Under cyber attack, EY’s 16th annual Global Information Security Survey, shows that cyber attacks around the world are increasing in volume and sophistication. Many organizations do not even know they are victims of cyber attacks.
The costs of these attacks to the organization – whether financial or reputational – can be staggering. For CFOs, information security needs to be a top priority in safeguarding their organization’s future.
EMEIA Cybersecurity - find out more
EMEIA Cybersecurity - find out more. [See a transcript of this video]
Threats are increasing.
Of the 1,900 organizations around the world surveyed for this study, 59% cite an increase in external threats in the last year. However, more companies have been compromised than realize it.
Companies are doing more, but not enough.
While 43% of respondents say their company has increased their budgets for information security, many information security professionals believe that they have insufficient resources to meet the threats they face.

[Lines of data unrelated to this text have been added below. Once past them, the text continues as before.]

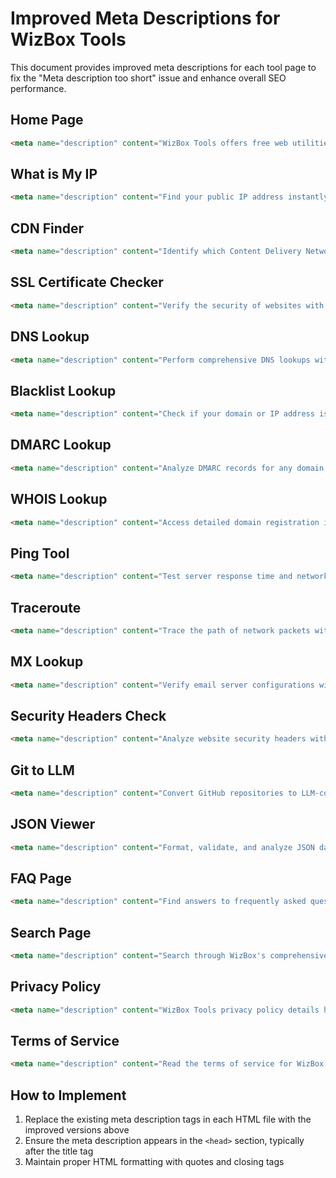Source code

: # Improved Meta Descriptions for WizBox Tools

This document provides improved meta descriptions for each tool page to fix the "Meta description too short" issue and enhance overall SEO performance.

## Home Page

```html
<meta name="description" content="WizBox Tools offers free web utilities for network diagnostics, security analysis, and domain information. Use our comprehensive set of online tools including DNS Lookup, SSL Checker, CDN Finder, and more to enhance your website's security and performance.">
```

## What is My IP

```html
<meta name="description" content="Find your public IP address instantly with WizBox's What Is My IP tool. Get detailed information about your connection including location, ISP, and network details. A free and reliable way to verify your internet identity.">
```

## CDN Finder

```html
<meta name="description" content="Identify which Content Delivery Network (CDN) a website is using with our free CDN Finder tool. Analyze website performance, verify CDN integration, and discover popular CDN providers like Cloudflare, Akamai, Fastly, and more.">
```

## SSL Certificate Checker

```html
<meta name="description" content="Verify the security of websites with our SSL Certificate Checker. Analyze SSL certificate validity, expiration dates, issuer information, and encryption strength. Ensure your connections are secure and up-to-date with this free tool.">
```

## DNS Lookup

```html
<meta name="description" content="Perform comprehensive DNS lookups with WizBox's free tool. Query A, AAAA, MX, TXT, CNAME, and other DNS record types to troubleshoot network issues, verify domain configurations, and analyze DNS settings for any domain.">
```

## Blacklist Lookup

```html
<meta name="description" content="Check if your domain or IP address is blacklisted with our free Blacklist Lookup tool. Scan multiple DNS blacklists simultaneously to identify potential email delivery issues or security concerns affecting your online reputation.">
```

## DMARC Lookup

```html
<meta name="description" content="Analyze DMARC records for any domain with our free DMARC Lookup tool. Verify email authentication policies, check SPF and DKIM alignment, and ensure your domain is protected from email spoofing and phishing attempts.">
```

## WHOIS Lookup

```html
<meta name="description" content="Access detailed domain registration information with our free WHOIS Lookup tool. Find domain owner details, registrar information, creation and expiration dates, name servers, and other vital domain ownership data.">
```

## Ping Tool

```html
<meta name="description" content="Test server response time and network connectivity with our free online Ping tool. Analyze latency, packet loss, and connection stability to diagnose network issues and verify server availability from anywhere.">
```

## Traceroute

```html
<meta name="description" content="Trace the path of network packets with our free online Traceroute tool. Identify network bottlenecks, analyze hop-by-hop latency, and diagnose routing issues for any IP address or domain without installing additional software.">
```

## MX Lookup

```html
<meta name="description" content="Verify email server configurations with our free MX Record Lookup tool. Check mail exchange records, identify mail server priorities, and troubleshoot email delivery issues for any domain to ensure proper email routing.">
```

## Security Headers Check

```html
<meta name="description" content="Analyze website security headers with our free Security Headers Check tool. Evaluate HTTP security implementations including Content-Security-Policy, HSTS, X-Frame-Options, and more to enhance your website's protection against common vulnerabilities.">
```

## Git to LLM

```html
<meta name="description" content="Convert GitHub repositories to LLM-compatible formats with our free Git to LLM tool. Streamline code analysis for AI language models, maintain code structure, and improve model understanding of your repositories for better code assistance.">
```

## JSON Viewer

```html
<meta name="description" content="Format, validate, and analyze JSON data with our free JSON Viewer tool. Easily navigate complex JSON structures, identify syntax errors, and convert between JSON and other formats for improved readability and debugging.">
```

## FAQ Page

```html
<meta name="description" content="Find answers to frequently asked questions about WizBox Tools and our free web utilities. Learn how to use our network diagnostic tools, security checkers, and domain analysis features to get the most from our services.">
```

## Search Page

```html
<meta name="description" content="Search through WizBox's comprehensive collection of web tools and utilities. Find the perfect tool for your network diagnostics, security analysis, or domain information needs with our convenient search feature.">
```

## Privacy Policy

```html
<meta name="description" content="WizBox Tools privacy policy details how we collect, use, and protect your information. Learn about our data practices, cookie usage, and your privacy rights when using our free web tools and utilities.">
```

## Terms of Service

```html
<meta name="description" content="Read the terms of service for WizBox Tools to understand the conditions for using our free web utilities. Learn about acceptable use policies, limitations of liability, and your responsibilities when using our online services.">
```

## How to Implement

1. Replace the existing meta description tags in each HTML file with the improved versions above
2. Ensure the meta description appears in the `<head>` section, typically after the title tag
3. Maintain proper HTML formatting with quotes and closing tags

The C-suite must be onboard.
To build the capacity to tackle the increase of cyber threats, executives must support their information security teams. Together they can put the investment and strategy in place. Just 1 in 10 of the organizations we surveyed currently has monthly cybersecurity briefings to the board.
Many have not aligned cybersecurity to risk.
Organizations need to align their cybersecurity strategy to their risk appetite and the overall risk environment. Sixty two percent we surveyed had not created this alignment.
Organizations should spend more on innovation
When it comes to cybersecurity, organizations need to spend less on operations and maintenance, and more on investigation and innovation. Currently, only 14% of cybersecurity spending goes on security innovation, despite the rapid evolution of hacking techniques.
New developments are going to mean new threats.
If companies spend too much time and resources dealing with threats to their current technology, they may find themselves exposed when the next wave of technological change comes. New developments, such as big data and “bring your own cloud,” and those further off, such as “in-memory computing” and the “Internet of Things,” must be considered now.
Cyber threats are changing.
Hackers are becoming more organized and sophisticated, and many recent cyber attacks have involved the electronic siphoning of funds. As well as posing a significant reputational risk, these kinds of attacks can invite greater regulatory scrutiny, which in turn increases organizational costs.
Cybersecurity must be a permanent focus.
Cyber criminals are constantly changing their methods to take advantage of new technologies and new weaknesses in corporations. Companies can never completely fix cybersecurity . Organizations must continue to focus on it, and aim to recognize and counter threats before they appear.